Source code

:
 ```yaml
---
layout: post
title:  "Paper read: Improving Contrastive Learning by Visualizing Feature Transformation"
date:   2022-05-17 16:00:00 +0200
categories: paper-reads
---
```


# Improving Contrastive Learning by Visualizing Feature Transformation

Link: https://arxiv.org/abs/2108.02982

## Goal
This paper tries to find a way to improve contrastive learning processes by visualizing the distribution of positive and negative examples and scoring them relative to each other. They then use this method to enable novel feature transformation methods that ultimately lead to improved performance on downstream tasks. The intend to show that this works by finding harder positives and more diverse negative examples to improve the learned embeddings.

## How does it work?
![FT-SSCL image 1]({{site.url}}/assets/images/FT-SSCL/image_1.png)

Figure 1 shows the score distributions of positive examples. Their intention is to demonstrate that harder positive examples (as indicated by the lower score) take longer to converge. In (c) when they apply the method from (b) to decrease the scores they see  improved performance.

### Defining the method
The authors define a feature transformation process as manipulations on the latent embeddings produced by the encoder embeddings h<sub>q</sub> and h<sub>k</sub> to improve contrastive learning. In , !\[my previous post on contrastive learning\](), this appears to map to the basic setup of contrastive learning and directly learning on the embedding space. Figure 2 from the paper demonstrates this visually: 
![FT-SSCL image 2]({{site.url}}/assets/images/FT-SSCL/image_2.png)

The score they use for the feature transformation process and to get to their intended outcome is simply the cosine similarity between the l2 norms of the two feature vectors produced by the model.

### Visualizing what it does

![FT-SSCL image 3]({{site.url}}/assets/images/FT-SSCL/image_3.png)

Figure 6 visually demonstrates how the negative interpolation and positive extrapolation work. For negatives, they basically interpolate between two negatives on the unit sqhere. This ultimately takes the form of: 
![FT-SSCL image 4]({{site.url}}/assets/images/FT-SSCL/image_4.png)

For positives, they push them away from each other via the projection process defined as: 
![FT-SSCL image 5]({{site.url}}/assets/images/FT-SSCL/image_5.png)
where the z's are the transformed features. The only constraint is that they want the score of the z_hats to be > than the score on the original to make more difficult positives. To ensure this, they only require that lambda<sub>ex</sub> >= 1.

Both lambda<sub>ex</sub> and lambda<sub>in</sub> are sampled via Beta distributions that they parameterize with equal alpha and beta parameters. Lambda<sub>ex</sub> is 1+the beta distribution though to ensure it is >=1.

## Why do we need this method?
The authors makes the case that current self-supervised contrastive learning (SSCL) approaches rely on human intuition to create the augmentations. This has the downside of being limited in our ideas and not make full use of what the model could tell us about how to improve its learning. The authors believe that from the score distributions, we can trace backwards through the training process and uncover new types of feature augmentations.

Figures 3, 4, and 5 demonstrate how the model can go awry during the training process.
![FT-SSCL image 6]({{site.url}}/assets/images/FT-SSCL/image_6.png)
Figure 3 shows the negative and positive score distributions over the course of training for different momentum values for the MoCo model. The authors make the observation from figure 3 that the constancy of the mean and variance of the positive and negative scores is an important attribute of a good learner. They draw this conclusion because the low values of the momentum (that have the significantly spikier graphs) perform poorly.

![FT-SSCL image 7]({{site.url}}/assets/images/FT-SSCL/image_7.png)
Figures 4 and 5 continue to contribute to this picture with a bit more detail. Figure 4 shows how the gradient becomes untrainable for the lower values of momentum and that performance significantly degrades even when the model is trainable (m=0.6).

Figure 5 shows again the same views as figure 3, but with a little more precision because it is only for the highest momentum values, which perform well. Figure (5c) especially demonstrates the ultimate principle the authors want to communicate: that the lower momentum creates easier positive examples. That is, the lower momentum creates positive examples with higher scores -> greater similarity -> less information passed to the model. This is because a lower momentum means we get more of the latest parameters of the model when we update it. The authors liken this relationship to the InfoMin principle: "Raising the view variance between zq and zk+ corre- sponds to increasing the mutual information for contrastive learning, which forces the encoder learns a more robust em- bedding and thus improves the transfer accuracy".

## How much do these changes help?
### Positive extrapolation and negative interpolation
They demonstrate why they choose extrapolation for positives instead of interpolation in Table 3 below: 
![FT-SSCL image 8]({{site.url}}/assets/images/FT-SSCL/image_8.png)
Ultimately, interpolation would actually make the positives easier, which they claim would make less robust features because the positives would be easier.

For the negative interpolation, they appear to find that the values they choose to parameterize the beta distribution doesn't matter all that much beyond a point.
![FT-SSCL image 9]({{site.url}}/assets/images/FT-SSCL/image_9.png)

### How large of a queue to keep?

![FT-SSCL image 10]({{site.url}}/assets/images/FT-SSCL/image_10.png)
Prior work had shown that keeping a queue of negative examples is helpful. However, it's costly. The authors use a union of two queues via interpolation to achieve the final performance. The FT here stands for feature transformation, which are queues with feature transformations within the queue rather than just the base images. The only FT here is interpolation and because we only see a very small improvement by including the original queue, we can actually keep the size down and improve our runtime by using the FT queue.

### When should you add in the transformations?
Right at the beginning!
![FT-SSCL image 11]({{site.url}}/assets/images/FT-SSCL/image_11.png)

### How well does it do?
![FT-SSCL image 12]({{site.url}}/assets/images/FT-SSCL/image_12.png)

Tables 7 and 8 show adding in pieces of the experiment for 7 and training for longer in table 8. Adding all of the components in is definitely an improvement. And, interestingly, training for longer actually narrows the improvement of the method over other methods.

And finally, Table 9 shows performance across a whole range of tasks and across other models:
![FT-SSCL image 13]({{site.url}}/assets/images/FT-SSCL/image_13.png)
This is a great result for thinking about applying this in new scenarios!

__________________________________________________

- _Work order_: If a line in the records holds the string "improved", copy it.

- _Answer for the task_:
This paper tries to find a way to improve contrastive learning processes by visualizing the distribution of positive and negative examples and scoring them relative to each other. They then use this method to enable novel feature transformation methods that ultimately lead to improved performance on downstream tasks. The intend to show that this works by finding harder positives and more diverse negative examples to improve the learned embeddings.
Figure 1 shows the score distributions of positive examples. Their intention is to demonstrate that harder positive examples (as indicated by the lower score) take longer to converge. In (c) when they apply the method from (b) to decrease the scores they see  improved performance.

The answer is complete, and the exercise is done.